Having grown up in the last days of the Cold War (I was in high school during the Reagan years), I can say the most obvious is the Individual vs. the Group. Politically, within the USSR, it was the group and people on the whole (at least theoretically) that mattered. The "state" and "country" were propped up to be the most important thing (although it was the people themselves that suffered in poverty), while in America, championing the individual and a strong personal philosophy to "sway the masses" is what made a business, strengthened a company (usually corporate) or got a politician or political party elected.
As a former figure skater and gymnast, I saw this firsthand, since some of my teachers had defected in order to live a "free" life, safe from the eyes of "the state" (very much like Big Brother) where they could live, work and espouse their own opionions freely with their personal creativity and humor, which had been watched over and heavily criticized before they left. They were told (and threatened repeatedly) with the mantra, "This is the way it has always been done. You are replaceable. We will get rid of you, one way or another, because you are all basically the same." Very harsh! America had (and still has) freedom of speech and the right to criticize a public official and their philosophy. Questioning those in power in the former USSR got you sent to backbreaking labor in the gulag, Siberia, or you were "disappeared" and your family members were threatened, since they were next in line should they disobey. Paranoia ran high, although those teachers took their training methods to American students (such as myself) and made us winners with shiny gold medals. Soviet/USSR and even today's skaters/gymnasts are usually teams and pairs, such as pair skating and ice dance, it is never one, while Americans will usually have the ladies or the men's event being the overall point-totalled winner. This philosophy, while not so "outward" today, still stands, all you have to do is watch these sports, and you will see the pattern.

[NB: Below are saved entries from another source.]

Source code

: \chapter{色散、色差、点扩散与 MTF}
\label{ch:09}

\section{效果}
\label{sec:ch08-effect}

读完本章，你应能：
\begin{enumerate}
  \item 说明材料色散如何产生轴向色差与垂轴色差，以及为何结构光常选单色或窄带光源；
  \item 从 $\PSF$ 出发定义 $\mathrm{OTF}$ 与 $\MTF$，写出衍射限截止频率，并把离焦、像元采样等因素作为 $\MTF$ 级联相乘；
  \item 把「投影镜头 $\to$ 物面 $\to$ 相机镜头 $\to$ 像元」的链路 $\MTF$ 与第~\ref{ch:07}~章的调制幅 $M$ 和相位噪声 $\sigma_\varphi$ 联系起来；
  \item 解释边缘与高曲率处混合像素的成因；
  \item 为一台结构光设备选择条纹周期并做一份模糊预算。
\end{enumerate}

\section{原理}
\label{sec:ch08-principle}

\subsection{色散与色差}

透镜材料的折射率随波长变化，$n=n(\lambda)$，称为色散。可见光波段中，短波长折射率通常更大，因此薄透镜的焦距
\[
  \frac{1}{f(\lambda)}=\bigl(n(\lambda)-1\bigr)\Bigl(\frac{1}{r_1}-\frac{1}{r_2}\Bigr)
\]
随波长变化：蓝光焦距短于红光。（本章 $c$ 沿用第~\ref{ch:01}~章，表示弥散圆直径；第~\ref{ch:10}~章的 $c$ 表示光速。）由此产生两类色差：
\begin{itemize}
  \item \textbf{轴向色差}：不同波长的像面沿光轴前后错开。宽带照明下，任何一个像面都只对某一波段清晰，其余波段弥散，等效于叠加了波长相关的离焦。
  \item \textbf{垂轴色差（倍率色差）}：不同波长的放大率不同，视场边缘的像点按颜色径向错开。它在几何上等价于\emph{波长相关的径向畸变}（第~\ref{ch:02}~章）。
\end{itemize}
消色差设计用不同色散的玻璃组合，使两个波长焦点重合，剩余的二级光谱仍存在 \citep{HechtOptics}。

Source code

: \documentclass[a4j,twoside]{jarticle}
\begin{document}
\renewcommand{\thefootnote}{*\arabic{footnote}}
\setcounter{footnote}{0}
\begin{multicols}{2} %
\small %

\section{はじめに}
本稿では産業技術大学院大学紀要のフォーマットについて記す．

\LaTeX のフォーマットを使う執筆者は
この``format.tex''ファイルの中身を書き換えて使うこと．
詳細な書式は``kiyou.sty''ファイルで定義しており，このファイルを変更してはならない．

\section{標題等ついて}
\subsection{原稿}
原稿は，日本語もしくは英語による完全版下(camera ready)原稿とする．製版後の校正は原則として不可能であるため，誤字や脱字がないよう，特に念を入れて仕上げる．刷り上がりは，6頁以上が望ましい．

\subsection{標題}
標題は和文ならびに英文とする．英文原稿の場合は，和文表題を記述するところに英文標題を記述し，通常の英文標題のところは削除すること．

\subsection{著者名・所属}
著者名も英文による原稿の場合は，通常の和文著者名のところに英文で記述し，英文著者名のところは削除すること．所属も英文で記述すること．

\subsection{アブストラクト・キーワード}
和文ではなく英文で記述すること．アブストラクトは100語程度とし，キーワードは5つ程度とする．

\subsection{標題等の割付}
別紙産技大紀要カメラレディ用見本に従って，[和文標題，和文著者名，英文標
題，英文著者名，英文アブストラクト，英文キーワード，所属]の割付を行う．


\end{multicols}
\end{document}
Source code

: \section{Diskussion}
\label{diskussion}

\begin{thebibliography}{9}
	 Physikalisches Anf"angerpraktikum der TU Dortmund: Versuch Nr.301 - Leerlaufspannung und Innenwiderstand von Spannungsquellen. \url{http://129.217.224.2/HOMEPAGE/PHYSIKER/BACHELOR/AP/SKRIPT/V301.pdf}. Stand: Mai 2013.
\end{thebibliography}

The breakdown basically is: USSR/Soviet = Team philosophy, country, groups, The State. America = The Individual, Personal philosophy, individuality. Communism, though a failed concept, was supposed to be for the good of "all", whereas in America, it's supposed to be capitalist: the "perfect" person and standout individual with the right mindset, the "hard work" ethic, and the distinct characteristics of personality, fortune or simply luck is the one that rises to the top. The USSR officially fell in December 1991. It took them a few years to redo their flag and their anthem, while many former Soviets immigrated to the USA.